Bed bugs – The unspoken could be sharing your bed. I started reading Brooke Borel’s book ‘Infested: How the Bed Bug Infiltrated Our Bedroom and Took Over the World’ (University of Chicago Press Ltd. London. 2015). I found the life cycle of these critters fascinating. Here are some extracts.

Their knack for concealment is why entomologists sometimes call them cryptic insects.

Some who have seen one say it resembles a drop of blood with legs… Adult bed bug is the size and shape of a lentil or maybe an apple seed. Whatever the comparison, the insect is a physical being. You can cradle it in the palm of your hand, look into its tiny eyes, and watch it march across your mattress.

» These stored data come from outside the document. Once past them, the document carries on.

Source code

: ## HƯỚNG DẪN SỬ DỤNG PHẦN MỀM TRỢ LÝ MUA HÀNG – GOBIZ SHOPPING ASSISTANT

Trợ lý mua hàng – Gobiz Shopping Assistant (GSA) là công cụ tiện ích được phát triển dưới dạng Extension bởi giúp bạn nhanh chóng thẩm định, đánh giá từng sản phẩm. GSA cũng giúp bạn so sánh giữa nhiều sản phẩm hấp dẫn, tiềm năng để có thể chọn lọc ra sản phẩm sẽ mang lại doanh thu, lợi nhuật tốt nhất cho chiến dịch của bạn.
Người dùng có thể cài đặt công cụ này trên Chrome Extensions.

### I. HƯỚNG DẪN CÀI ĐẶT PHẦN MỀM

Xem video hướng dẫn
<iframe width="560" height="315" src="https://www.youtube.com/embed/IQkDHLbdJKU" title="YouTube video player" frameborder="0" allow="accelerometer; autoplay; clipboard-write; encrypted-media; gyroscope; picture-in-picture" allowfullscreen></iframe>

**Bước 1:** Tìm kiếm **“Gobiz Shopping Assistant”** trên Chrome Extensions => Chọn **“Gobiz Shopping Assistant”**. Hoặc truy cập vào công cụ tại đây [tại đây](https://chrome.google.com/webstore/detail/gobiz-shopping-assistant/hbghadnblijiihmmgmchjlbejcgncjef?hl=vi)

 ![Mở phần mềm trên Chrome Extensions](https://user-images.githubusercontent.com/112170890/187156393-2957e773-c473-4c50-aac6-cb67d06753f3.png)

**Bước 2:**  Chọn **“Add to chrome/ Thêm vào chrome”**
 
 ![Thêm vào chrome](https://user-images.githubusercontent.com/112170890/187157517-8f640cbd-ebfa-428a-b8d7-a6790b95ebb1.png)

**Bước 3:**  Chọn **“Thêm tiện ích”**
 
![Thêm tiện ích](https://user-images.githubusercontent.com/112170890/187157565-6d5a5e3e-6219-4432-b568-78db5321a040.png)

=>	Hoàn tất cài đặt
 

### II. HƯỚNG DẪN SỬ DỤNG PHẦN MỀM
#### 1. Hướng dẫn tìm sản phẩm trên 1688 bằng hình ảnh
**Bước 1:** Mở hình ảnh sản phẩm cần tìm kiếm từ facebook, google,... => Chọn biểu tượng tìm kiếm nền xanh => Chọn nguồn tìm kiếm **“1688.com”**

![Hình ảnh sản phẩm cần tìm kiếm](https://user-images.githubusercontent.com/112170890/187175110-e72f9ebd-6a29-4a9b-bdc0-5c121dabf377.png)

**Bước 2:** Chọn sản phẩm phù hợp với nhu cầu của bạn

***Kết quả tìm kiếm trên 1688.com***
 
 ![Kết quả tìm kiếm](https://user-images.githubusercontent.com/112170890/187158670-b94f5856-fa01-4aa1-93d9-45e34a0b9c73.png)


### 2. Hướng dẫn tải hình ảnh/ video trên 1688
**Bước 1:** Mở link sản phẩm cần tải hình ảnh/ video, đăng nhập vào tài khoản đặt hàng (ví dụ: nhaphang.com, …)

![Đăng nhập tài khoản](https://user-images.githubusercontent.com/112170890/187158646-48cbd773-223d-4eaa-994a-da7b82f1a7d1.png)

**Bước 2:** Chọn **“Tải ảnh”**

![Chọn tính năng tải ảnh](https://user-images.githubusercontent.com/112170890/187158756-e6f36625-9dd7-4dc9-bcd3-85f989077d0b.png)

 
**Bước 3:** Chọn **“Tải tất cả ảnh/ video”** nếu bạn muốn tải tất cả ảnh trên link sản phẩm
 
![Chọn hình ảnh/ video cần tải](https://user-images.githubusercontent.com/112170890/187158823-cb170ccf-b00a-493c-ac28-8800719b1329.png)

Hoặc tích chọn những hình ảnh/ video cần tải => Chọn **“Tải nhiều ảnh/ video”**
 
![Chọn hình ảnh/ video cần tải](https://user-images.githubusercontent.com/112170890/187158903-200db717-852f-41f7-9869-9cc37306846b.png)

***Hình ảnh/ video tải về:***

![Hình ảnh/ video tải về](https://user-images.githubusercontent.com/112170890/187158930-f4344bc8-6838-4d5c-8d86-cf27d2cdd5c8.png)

From its hiding place in the bed-frame joint or the nightstand screw, it senses the carbon dioxide from your breath, the heat from your body, and, perhaps, some of the hundreds of other chemicals regularly emitted from your skin. It ventures out, scurrying across the floor, up the bed legs, and across the sheets. When the bed bug finds you, it grips your skin with clawed feet and unfolds its mouth — a long tube called a proboscis, also called a beak — to probe the flesh, seeking the best place to bite.

Once the bug settles on a vessel, it injects saliva packed with a cocktail of forty-six proteins.

An adult bed bug’s bite lasts around eight minutes, during which its flat body plumps to double or even triple its original size.

After a bed bug feeds, it concentrates the protein- rich red blood cells, squeezing the rest of the meal—mainly a liquid blood component called sera—out of its rear midbite. These drops and, later, the fully digested blood meal, fall to the bed sheets and dry as black stains, a telltale bed bug mark.

I was both fascinated and disgusted by Brooke’s book and this bed fellow.